Meta, Twitter… Les réseaux sociaux gratuits, un modèle économique au bout du rouleau

L’Express (site web) High Tech, mercredi 9 novembre 2022 1966 mots

Anne Cagan Meta vient de licencier 11 000 employés, quelques jours après des coupes salariales agressives chez Twitter. Le business model des réseaux sociaux gratuits ne tourne plus.

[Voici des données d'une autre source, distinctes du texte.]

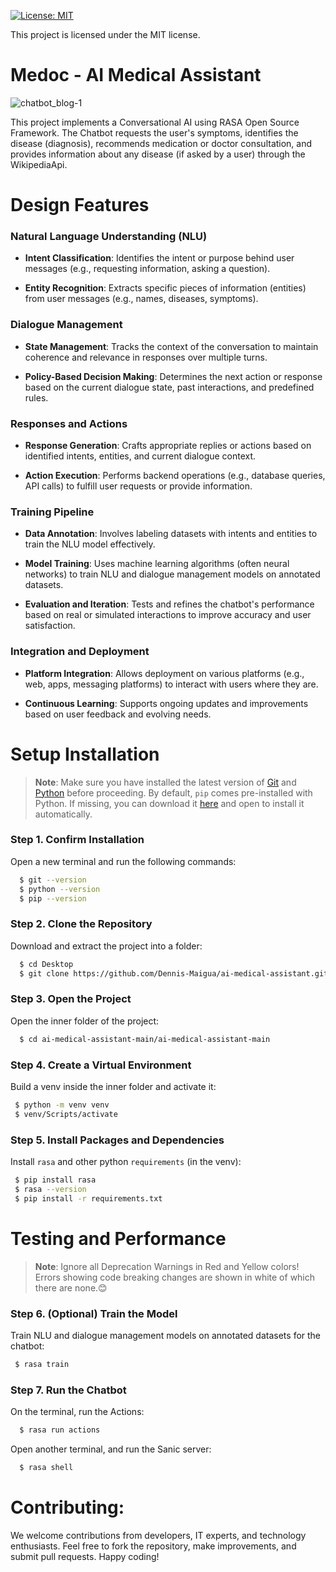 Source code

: [![License: MIT](https://img.shields.io/badge/License-MIT-yellow.svg)](https://opensource.org/licenses/MIT)

This project is licensed under the MIT license.

# Medoc - AI Medical Assistant

![chatbot_blog-1](https://github.com/Dennis-Maigua/ai-medical-assistant/assets/32156551/37f7de8b-e13c-42fd-a711-09d6122677cb)

This project implements a Conversational AI using RASA Open Source Framework. The Chatbot requests the user's symptoms, identifies the disease (diagnosis), recommends medication or doctor consultation, and provides information about any disease (if asked by a user) through the WikipediaApi.

# Design Features

### Natural Language Understanding (NLU)

- **Intent Classification**: Identifies the intent or purpose behind user messages (e.g., requesting information, asking a question).

- **Entity Recognition**: Extracts specific pieces of information (entities) from user messages (e.g., names, diseases, symptoms).

### Dialogue Management

- **State Management**: Tracks the context of the conversation to maintain coherence and relevance in responses over multiple turns.

- **Policy-Based Decision Making**: Determines the next action or response based on the current dialogue state, past interactions, and predefined rules.

### Responses and Actions

- **Response Generation**: Crafts appropriate replies or actions based on identified intents, entities, and current dialogue context.

- **Action Execution**: Performs backend operations (e.g., database queries, API calls) to fulfill user requests or provide information.
  
### Training Pipeline

- **Data Annotation**: Involves labeling datasets with intents and entities to train the NLU model effectively.

- **Model Training**: Uses machine learning algorithms (often neural networks) to train NLU and dialogue management models on annotated datasets.

- **Evaluation and Iteration**: Tests and refines the chatbot's performance based on real or simulated interactions to improve accuracy and user satisfaction.

### Integration and Deployment

- **Platform Integration**: Allows deployment on various platforms (e.g., web, apps, messaging platforms) to interact with users where they are.

- **Continuous Learning**: Supports ongoing updates and improvements based on user feedback and evolving needs.

# Setup Installation

>**Note**: Make sure you have installed the latest version of [Git](https://git-scm.com/downloads) and [Python](https://www.python.org/downloads/release/python-31011/) before proceeding. By default, `pip` comes pre-installed with Python. If missing, you can download it [here](https://bootstrap.pypa.io/get-pip.py) and open to install it automatically.

### Step 1. Confirm Installation

Open a new terminal and run the following commands:

  ```bash
    $ git --version
    $ python --version
    $ pip --version
  ```

### Step 2. Clone the Repository

Download and extract the project into a folder:

  ```bash
    $ cd Desktop
    $ git clone https://github.com/Dennis-Maigua/ai-medical-assistant.git
  ```

### Step 3. Open the Project

Open the inner folder of the project:

  ```bash
    $ cd ai-medical-assistant-main/ai-medical-assistant-main
  ```

### Step 4. Create a Virtual Environment

Build a venv inside the inner folder and activate it:

  ```bash
   $ python -m venv venv
   $ venv/Scripts/activate
  ```
   
### Step 5. Install Packages and Dependencies

Install `rasa` and other python `requirements` (in the venv):
  
  ```bash
   $ pip install rasa
   $ rasa --version 
   $ pip install -r requirements.txt
  ```

# Testing and Performance

>**Note**: Ignore all Deprecation Warnings in Red and Yellow colors! Errors showing code breaking changes are shown in white of which there are none.😊

### Step 6. (Optional) Train the Model

Train NLU and dialogue management models on annotated datasets for the chatbot:
  
  ```bash
   $ rasa train
  ```

### Step 7. Run the Chatbot

On the terminal, run the Actions:

  ```bash
    $ rasa run actions
  ```

Open another terminal, and run the Sanic server:

  ```bash
    $ rasa shell
  ```

# Contributing:

We welcome contributions from developers, IT experts, and technology enthusiasts. Feel free to fork the repository, make improvements, and submit pull requests. Happy coding!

Un multimillionnaire et un multimilliardaire qui négocient un forfait de 20 dollars : c’est le débat lunaire qui a fait jaser Twitter. Elon Musk commence à émettre l‘idée de faire payer certaines fonctionnalités du réseau social, notamment le badge coloré indiquant l‘authenticité de comptes très en vue. « 20 dollars par mois pour garder ma marque bleue? Hors de question, ce sont eux qui devraient me payer. Si ce système est mis en place, je me barre », fulmine l‘auteur culte Stephen King. « Nous devons payer nos factures! Twitter ne peut pas dépendre intégralement de la publicité. Que penseriez-vous dans ce cas d‘une offre à 8 dollars? », tweete aussi sec Elon Musk. On peut penser que l‘entrepreneur est nul (ou au contraire très doué) en négociation. La scène encapsule en tout cas la crise profonde que les réseaux sociaux traversent actuellement.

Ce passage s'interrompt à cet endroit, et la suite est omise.